**Work to complete**
Scan the records for lines with the word "math", and copy every such line.

*** Records supplied ***

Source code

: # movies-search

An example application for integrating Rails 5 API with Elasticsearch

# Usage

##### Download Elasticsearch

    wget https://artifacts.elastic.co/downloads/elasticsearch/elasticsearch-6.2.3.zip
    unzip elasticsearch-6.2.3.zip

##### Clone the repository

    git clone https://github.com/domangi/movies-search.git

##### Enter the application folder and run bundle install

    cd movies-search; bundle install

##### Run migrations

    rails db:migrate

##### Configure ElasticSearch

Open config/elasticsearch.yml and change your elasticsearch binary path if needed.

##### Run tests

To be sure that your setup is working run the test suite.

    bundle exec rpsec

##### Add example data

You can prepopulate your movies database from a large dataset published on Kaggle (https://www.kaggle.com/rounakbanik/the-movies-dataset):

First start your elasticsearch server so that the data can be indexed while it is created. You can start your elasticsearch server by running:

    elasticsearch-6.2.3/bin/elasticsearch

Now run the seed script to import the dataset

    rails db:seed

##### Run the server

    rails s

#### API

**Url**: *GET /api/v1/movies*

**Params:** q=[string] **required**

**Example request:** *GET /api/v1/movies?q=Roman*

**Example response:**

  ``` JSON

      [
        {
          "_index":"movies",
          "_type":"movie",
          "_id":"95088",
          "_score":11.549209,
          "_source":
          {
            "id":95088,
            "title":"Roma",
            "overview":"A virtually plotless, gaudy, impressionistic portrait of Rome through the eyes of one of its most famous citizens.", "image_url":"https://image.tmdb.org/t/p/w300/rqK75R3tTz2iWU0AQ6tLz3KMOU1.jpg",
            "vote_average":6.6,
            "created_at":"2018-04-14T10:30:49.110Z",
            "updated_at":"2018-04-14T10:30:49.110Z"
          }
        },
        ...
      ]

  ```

*** End of Records supplied ***
*** Records supplied ***

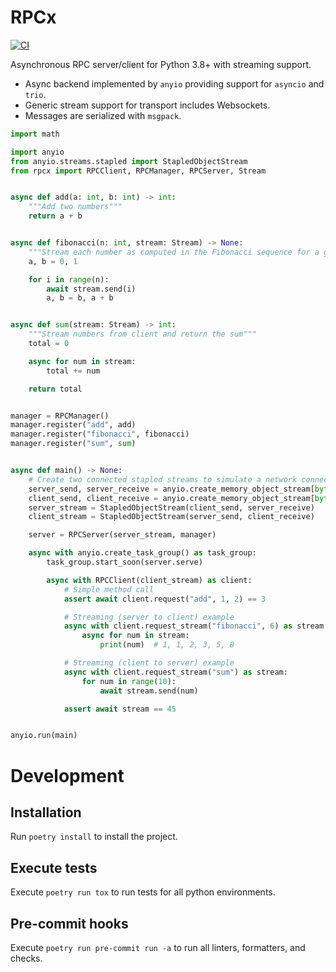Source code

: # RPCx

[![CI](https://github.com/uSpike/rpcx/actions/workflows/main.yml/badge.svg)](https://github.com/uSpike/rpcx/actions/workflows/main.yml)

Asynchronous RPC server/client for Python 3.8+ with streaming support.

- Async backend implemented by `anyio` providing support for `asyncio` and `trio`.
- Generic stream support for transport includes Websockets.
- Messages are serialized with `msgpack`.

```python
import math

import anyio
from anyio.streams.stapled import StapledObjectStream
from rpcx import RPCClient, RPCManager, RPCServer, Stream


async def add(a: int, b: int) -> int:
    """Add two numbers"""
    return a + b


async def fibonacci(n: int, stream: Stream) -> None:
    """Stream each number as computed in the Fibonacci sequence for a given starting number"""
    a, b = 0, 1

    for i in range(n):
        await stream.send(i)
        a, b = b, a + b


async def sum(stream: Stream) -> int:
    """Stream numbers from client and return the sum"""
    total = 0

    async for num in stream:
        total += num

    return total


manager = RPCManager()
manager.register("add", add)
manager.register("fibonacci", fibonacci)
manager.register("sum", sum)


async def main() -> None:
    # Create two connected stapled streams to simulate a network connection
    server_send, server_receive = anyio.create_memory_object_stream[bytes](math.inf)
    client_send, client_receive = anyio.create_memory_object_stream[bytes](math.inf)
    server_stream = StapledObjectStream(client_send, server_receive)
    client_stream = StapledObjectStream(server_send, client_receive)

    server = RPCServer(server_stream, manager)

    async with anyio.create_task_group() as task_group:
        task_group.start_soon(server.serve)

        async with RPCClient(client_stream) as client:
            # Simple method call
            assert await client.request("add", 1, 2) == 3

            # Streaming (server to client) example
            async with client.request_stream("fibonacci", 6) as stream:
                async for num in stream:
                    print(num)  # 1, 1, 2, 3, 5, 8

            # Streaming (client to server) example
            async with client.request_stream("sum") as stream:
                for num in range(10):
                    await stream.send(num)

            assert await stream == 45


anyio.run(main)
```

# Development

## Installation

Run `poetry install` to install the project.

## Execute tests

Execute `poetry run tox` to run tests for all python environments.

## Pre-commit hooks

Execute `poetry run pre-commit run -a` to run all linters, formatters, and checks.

*** End of Records supplied ***

**Output for this task**
import math
    server_send, server_receive = anyio.create_memory_object_stream[bytes](math.inf)
    client_send, client_receive = anyio.create_memory_object_stream[bytes](math.inf)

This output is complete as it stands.